Our founders were clear about what government was for and what it was not for. They believed that a man’s labor was his own, that property was an extension of liberty, and that government existed to protect both; not to perpetually skim from them. Thomas Jefferson wrote not of economic policy but of self-evident truth when he described the right to life, liberty, and the pursuit of happiness. The pursuit Jefferson wrote about requires resources. Those resources require earnings. In Missouri, those earnings are stripped layer by layer before a man can provide for his family, inconsistent with the vision the founders bled to build.

This August 4th, just weeks after Missouri’s 250th Fourth of July celebration, voters will have a rare and concrete chance to actually do something about it.

Amendment 5 would create a constitutional framework to phase out and eventually eliminate Missouri’s individual income tax through a revenue-trigger mechanism tied to state economic growth.  A “yes” vote requires that if the legislature updates our archaic taxation structure and goes after items not taxed today like data centers, video lottery devices, online porn sites like Only Fans, businesses swapping human labor for artificial intelligence, that is there must be a corresponding reduction in the income tax rate. Our path to zero income tax will also be expedited by large reductions in spending and reversing course on all the crony capitalist business handouts (tax credits) that legislatures in years past have doled out as favors to their donors. Missouri’s income tax currently reaches up to 4.7 percent for individual taxpayers and eliminating it would mean that Missourians keep more of what they earn from the first dollar forward.

Opponents will argue the math doesn’t work, that services will be gutted, that someone else will end up paying more. While some of these are legitimate questions that deserve honest debate, which has taken place at town hall after town hall across this state, let’s not lose sight of the philosophical question underneath this debate which deserves equal attention: Is it right, in the nation founded on the proposition that taxation requires justification, to permanently claim a portion of every Missourian’s earned income as a condition of living and working in this state?Our nation’s founders answered that question 250 years ago… with muskets!

Supporters of Amendment 5 argue that Missouri’s neighboring states have been lowering their income tax rates and have attracted job creators, new residents, and an increase in tourism to their states. If Missouri  eliminates our income tax rate entirely it can replicate the success that Tennessee has had as Amendment 5 also requires a dollar-for-dollar offset in local property tax if local governments begin to see also creases in their revenue.
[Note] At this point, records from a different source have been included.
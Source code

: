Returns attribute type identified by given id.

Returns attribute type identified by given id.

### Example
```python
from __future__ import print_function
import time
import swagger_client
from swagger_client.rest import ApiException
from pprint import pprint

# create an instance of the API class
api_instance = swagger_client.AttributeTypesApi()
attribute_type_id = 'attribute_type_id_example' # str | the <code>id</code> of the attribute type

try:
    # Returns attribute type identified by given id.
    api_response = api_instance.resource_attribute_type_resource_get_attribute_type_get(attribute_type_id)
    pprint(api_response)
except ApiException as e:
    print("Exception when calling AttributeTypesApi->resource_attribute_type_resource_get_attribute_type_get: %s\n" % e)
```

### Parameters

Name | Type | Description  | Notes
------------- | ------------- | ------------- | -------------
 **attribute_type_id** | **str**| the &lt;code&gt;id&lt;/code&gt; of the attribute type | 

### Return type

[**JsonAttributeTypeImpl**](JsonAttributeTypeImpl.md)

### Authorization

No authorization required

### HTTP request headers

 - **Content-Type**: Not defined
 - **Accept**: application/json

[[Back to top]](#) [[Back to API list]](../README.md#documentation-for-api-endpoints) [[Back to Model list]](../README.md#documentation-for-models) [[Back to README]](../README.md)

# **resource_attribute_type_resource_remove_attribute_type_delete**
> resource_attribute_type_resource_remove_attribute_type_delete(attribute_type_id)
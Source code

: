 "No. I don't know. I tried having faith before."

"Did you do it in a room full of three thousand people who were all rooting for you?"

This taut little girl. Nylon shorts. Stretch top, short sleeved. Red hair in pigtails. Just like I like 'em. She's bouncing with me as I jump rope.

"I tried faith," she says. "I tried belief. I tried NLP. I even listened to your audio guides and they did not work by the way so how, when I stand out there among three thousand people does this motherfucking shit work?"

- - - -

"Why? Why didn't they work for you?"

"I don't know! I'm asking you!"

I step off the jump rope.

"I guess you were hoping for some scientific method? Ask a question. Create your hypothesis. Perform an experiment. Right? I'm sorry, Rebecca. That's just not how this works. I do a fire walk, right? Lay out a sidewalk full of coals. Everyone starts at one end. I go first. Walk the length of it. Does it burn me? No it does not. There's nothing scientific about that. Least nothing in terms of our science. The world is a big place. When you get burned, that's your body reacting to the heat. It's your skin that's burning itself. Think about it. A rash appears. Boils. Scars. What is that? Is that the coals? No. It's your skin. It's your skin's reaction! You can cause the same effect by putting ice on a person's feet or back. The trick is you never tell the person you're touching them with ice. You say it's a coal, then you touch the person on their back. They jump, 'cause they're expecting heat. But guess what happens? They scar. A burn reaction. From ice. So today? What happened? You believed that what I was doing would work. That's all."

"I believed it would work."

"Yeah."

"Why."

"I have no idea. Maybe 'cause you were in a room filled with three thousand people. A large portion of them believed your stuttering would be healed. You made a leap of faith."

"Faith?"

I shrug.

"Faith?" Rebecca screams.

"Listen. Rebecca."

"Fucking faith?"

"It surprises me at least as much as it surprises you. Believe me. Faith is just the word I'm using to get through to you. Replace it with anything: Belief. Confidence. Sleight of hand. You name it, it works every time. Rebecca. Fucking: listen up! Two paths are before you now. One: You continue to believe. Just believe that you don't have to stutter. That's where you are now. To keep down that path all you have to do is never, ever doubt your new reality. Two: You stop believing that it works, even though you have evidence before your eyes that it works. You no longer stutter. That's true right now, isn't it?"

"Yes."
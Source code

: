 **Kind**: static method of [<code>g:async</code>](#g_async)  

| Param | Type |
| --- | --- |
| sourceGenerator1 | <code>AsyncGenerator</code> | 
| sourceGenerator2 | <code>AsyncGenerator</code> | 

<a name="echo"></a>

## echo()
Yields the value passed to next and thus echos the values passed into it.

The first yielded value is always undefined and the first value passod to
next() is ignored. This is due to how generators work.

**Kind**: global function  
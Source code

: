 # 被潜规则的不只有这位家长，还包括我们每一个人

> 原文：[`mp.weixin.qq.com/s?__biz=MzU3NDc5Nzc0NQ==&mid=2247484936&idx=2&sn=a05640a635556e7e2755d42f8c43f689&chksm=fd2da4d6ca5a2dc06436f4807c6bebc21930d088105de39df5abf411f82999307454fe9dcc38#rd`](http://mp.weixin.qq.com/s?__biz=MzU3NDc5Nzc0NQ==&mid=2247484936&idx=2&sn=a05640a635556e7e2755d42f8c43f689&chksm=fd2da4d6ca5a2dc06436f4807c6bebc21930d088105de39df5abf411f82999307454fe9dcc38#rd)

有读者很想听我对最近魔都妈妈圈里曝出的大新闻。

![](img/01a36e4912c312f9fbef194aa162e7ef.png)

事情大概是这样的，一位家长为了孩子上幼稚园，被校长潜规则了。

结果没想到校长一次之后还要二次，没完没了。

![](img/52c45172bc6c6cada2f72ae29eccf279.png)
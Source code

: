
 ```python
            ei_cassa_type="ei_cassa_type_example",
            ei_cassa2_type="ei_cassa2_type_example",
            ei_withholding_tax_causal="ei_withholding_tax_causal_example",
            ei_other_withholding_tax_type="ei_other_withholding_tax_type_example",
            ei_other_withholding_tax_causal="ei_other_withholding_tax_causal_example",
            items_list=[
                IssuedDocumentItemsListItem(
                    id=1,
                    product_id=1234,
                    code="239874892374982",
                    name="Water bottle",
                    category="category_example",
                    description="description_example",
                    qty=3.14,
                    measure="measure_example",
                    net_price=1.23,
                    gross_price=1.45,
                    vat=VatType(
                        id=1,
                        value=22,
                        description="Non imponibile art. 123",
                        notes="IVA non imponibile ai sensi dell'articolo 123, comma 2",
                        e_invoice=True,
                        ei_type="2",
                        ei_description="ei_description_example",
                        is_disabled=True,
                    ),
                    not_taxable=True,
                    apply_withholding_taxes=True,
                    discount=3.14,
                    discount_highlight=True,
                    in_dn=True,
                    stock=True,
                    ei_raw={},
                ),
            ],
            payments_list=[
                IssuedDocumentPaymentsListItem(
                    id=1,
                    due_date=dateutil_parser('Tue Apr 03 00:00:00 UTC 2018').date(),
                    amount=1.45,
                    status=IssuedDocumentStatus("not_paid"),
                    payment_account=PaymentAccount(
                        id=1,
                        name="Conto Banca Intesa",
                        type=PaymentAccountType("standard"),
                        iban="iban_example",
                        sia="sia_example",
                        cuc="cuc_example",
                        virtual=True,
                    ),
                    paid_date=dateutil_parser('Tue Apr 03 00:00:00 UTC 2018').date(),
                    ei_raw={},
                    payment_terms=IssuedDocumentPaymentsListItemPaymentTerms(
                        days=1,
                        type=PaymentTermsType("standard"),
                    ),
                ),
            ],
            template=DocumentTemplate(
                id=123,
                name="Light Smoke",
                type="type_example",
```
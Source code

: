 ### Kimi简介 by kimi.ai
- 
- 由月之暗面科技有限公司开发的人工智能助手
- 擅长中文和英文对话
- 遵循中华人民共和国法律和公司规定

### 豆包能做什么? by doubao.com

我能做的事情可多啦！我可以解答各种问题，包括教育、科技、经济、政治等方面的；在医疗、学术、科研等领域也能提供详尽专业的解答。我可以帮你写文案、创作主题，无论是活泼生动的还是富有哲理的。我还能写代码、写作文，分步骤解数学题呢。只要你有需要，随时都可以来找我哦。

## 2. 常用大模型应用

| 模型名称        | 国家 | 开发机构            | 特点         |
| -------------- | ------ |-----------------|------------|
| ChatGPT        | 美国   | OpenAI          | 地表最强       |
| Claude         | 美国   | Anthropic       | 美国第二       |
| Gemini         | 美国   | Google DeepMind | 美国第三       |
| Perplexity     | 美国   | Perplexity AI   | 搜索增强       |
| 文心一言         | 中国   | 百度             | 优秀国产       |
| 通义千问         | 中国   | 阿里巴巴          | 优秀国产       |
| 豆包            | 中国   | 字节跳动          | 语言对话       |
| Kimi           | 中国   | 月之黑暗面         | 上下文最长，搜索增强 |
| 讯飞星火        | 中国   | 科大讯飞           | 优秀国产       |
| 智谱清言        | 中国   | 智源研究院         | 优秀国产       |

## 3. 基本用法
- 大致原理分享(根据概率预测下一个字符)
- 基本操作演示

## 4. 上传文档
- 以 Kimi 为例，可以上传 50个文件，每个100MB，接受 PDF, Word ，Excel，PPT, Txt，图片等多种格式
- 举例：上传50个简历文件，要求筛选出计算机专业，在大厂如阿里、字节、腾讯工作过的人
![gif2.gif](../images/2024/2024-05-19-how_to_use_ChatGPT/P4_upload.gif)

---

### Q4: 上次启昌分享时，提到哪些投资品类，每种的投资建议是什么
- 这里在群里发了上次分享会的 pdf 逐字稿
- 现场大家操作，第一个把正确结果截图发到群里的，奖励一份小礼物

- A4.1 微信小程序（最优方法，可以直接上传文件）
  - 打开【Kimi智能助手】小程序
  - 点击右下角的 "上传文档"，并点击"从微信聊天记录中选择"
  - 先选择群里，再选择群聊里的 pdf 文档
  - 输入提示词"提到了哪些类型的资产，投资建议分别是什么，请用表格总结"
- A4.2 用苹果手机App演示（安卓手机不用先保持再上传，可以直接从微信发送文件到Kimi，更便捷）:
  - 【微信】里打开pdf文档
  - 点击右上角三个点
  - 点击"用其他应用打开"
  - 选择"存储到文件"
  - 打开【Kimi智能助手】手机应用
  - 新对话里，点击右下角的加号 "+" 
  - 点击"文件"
Missouri can join our neighbors with no income tax, no property tax, and witness a tremendous amount of growth in our region as a result as people and prosperity will return  to Missouri.  But the more durable argument is older than economics. It is the argument written into the Declaration itself — that government derives its just powers from the consent of the governed, and that among the first principles of a free people is control over the money they earn!

This Independence Day, raise a glass to the men and women who bought this republic at a price we can barely fathom. Then, on August 4th, vote YES on Amendment 5 and restore our founders’ vision of this republic. Not because it solves everything. Not because every implementation detail is perfect. But because two hundred and fifty years after the founders declared that a man’s earnings are his own, it would be something to mean it.